Friday, October 15, 2010

The Little Tagline That Could

These past few days I haven't had much energy and the symptoms of depression seem to be ever creeping up on me as the days grow shorter. Not sure if these feelings are situational or chemical, but the blahs are definitely with me. I feel so uninspired and when I feel uninspired it makes me sad. I have had to fight through it though because I am debuting my line of goodies for knitters and crocheters this Saturday at Wise Daughters and there is still much work to do.

I can see how before I had treatment for my depression that these feelings would've spiraled further down and it would be difficult for me to recognize what was going on with my mood. I have to tell myself that this will pass, that I'll feel better and that the negative thoughts in my head is the depression talking. I'd tell you my thoughts, but there are so many swimming around in there it is a little overwhelming and difficult to write one without the urge to write them all and thus forgetting the point of this post.

So the point is, I am feeling inspired enough to write a post! I made up a little flyer to have on my table at Wise Daughters this weekend because I know I'll be meeting other knitters, crocheters, spinners and crafters and I want to tell them about my desire for guest bloggers on Close Knit! The little flyer got me thinking about a tagline and I did a little brainstorming and came up with

"reaching out and inspiring others to enrich their lives through art and craft"

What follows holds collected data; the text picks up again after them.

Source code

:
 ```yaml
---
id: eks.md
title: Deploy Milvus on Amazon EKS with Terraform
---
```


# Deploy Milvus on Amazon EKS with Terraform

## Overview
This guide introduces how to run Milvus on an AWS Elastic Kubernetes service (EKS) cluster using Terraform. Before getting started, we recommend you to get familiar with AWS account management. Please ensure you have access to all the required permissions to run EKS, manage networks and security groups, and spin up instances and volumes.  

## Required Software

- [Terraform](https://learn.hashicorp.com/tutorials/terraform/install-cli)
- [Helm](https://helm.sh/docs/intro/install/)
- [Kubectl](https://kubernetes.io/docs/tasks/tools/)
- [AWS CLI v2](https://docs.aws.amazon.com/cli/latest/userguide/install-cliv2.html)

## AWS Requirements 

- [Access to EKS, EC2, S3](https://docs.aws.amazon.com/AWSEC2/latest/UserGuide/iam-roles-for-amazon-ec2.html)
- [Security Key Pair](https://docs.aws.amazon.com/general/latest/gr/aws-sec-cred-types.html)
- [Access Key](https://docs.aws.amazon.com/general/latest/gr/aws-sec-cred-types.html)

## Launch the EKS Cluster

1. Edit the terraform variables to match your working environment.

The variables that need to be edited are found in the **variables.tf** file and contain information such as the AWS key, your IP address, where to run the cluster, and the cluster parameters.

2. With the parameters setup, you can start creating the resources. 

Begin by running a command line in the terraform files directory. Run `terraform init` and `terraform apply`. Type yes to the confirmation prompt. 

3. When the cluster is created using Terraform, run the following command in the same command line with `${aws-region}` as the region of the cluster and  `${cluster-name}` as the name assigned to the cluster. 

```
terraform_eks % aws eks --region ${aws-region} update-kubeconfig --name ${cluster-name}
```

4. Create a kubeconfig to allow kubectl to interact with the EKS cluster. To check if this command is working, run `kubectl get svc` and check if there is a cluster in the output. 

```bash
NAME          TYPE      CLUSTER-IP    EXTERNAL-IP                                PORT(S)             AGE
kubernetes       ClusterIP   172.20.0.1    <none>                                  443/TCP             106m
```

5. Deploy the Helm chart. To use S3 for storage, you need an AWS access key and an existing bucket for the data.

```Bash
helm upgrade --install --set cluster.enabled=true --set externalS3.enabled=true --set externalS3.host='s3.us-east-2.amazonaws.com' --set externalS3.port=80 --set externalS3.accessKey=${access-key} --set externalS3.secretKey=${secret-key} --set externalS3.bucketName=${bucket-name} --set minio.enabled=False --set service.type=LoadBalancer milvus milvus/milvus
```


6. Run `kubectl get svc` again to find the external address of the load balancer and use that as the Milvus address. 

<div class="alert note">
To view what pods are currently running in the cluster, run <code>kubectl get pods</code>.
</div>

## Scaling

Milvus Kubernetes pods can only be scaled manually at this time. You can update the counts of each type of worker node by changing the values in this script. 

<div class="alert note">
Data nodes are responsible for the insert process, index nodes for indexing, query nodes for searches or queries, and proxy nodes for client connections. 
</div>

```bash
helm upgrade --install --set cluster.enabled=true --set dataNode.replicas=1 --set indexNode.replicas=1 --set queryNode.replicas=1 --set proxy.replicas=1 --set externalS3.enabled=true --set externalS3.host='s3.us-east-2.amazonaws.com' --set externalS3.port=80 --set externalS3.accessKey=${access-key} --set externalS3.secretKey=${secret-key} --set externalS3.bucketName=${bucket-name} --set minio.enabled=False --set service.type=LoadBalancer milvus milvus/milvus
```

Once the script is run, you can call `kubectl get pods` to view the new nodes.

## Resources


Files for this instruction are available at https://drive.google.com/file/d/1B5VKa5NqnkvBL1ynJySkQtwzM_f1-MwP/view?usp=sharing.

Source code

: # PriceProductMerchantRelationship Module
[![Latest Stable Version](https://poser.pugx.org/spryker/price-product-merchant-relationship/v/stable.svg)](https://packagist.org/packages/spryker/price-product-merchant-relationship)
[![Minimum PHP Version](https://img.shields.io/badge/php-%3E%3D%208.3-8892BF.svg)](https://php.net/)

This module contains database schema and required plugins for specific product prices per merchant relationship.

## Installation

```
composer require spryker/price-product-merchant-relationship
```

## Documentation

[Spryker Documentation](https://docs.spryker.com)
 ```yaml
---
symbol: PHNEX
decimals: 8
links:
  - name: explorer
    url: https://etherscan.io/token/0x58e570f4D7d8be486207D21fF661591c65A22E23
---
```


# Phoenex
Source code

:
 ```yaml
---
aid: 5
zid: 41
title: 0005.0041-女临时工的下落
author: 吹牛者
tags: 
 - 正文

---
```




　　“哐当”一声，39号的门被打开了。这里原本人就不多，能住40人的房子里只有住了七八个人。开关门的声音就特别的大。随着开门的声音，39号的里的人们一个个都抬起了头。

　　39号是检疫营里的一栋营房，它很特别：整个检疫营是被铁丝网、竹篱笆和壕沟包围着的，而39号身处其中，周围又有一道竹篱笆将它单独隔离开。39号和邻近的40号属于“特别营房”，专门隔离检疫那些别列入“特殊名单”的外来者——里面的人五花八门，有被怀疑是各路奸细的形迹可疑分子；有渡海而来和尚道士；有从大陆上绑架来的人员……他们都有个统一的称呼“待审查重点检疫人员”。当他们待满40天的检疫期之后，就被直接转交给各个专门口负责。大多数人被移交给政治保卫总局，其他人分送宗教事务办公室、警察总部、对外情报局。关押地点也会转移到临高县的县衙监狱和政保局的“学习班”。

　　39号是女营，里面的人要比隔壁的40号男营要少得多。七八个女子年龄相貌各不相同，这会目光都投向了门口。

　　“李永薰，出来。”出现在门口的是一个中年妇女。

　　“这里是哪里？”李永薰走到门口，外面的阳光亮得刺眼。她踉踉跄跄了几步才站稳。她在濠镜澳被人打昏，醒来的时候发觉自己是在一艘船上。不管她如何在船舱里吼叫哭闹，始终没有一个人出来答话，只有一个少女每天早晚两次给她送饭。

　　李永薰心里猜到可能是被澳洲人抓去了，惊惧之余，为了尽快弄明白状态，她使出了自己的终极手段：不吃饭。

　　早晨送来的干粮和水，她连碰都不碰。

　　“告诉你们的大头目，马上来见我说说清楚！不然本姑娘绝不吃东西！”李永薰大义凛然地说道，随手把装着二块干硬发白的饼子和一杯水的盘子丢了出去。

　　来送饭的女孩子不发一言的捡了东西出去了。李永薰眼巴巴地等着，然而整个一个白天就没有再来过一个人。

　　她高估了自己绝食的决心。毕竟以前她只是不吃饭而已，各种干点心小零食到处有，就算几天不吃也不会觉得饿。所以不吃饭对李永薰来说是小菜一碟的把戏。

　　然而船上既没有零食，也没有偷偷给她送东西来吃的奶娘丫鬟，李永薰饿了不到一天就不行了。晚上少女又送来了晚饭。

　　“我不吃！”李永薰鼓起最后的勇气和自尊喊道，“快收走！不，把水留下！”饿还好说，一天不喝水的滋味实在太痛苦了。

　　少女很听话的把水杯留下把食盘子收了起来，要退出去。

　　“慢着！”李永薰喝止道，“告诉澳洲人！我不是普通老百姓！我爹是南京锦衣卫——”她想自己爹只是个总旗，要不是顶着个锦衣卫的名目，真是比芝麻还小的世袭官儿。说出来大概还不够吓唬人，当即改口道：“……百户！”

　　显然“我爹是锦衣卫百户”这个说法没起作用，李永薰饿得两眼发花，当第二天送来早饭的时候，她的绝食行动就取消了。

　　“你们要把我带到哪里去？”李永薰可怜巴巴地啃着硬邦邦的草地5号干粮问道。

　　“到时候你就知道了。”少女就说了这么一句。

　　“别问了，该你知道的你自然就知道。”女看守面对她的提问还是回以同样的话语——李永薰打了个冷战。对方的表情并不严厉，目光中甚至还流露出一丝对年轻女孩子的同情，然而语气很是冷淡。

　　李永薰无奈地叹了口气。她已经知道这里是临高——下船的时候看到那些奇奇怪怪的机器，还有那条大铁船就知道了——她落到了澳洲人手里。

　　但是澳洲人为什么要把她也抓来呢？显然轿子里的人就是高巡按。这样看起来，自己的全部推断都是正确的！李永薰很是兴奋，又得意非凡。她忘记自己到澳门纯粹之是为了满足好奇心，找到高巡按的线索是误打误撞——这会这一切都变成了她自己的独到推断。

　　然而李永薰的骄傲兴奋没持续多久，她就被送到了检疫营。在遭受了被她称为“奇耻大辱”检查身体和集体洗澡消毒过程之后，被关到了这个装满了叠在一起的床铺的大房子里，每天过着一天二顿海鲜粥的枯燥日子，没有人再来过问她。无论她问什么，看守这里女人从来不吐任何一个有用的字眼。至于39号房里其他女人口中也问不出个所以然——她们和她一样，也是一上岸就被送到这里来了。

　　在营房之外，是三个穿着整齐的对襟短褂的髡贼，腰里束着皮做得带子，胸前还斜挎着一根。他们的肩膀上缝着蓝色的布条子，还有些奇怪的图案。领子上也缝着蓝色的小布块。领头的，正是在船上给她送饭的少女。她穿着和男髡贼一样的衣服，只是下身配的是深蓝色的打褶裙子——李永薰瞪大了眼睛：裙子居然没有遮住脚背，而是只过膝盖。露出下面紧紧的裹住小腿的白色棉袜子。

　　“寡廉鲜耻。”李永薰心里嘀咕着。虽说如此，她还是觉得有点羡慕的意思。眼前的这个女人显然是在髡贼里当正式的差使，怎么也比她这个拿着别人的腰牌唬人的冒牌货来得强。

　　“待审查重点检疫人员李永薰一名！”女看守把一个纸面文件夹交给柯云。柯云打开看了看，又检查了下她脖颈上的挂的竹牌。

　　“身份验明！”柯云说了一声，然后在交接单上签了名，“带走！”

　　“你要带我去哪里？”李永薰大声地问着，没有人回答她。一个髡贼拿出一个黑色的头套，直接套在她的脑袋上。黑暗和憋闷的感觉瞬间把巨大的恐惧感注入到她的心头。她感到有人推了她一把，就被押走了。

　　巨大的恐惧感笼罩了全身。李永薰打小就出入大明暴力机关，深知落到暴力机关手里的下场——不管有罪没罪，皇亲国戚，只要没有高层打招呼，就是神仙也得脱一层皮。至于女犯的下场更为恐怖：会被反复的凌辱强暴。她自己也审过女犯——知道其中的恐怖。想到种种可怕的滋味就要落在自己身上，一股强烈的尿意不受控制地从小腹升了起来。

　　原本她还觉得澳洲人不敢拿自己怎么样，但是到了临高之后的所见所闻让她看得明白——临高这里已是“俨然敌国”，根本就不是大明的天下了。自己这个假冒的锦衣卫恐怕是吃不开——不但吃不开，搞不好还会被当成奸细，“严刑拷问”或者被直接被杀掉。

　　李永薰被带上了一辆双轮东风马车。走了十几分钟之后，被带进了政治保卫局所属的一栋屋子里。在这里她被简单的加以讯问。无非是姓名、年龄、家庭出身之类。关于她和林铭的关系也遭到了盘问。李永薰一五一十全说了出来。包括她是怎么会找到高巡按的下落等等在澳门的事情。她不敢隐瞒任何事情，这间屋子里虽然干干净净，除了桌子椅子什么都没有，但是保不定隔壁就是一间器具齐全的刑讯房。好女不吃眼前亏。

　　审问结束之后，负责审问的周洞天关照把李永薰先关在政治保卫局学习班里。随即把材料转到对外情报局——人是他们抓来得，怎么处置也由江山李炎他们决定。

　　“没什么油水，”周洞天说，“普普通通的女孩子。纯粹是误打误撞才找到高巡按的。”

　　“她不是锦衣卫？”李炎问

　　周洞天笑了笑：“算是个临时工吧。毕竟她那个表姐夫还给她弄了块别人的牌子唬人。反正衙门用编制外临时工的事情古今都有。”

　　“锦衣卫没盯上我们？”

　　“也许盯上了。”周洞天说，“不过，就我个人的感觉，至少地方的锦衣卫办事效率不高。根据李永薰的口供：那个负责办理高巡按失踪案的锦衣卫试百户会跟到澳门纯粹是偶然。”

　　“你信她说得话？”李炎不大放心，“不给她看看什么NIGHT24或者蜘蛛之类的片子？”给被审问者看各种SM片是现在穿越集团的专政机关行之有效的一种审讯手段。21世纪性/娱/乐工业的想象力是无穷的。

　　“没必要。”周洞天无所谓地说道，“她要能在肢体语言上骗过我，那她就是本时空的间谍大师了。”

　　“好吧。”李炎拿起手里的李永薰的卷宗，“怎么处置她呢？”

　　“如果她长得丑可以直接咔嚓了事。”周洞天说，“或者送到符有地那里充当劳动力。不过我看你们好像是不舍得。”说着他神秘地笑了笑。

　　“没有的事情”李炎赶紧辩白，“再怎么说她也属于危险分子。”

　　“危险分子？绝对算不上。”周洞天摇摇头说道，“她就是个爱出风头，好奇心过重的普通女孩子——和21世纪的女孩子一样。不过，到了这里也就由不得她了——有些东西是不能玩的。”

This little tagline got me excited. I needed to put what I want to do in words that made sense to me. I found a way through depression with the help of activities I enjoy when enjoyment was rarely found. Something about the act of knitting gave me the drive to keep on, even if it was to just knit another row. I want to help others in similar circumstances to find what will enrich their lives-perhaps through craft or art. This little tagline gives me a greater focus for the purpose of this blog and that gets me excited. I feel better already.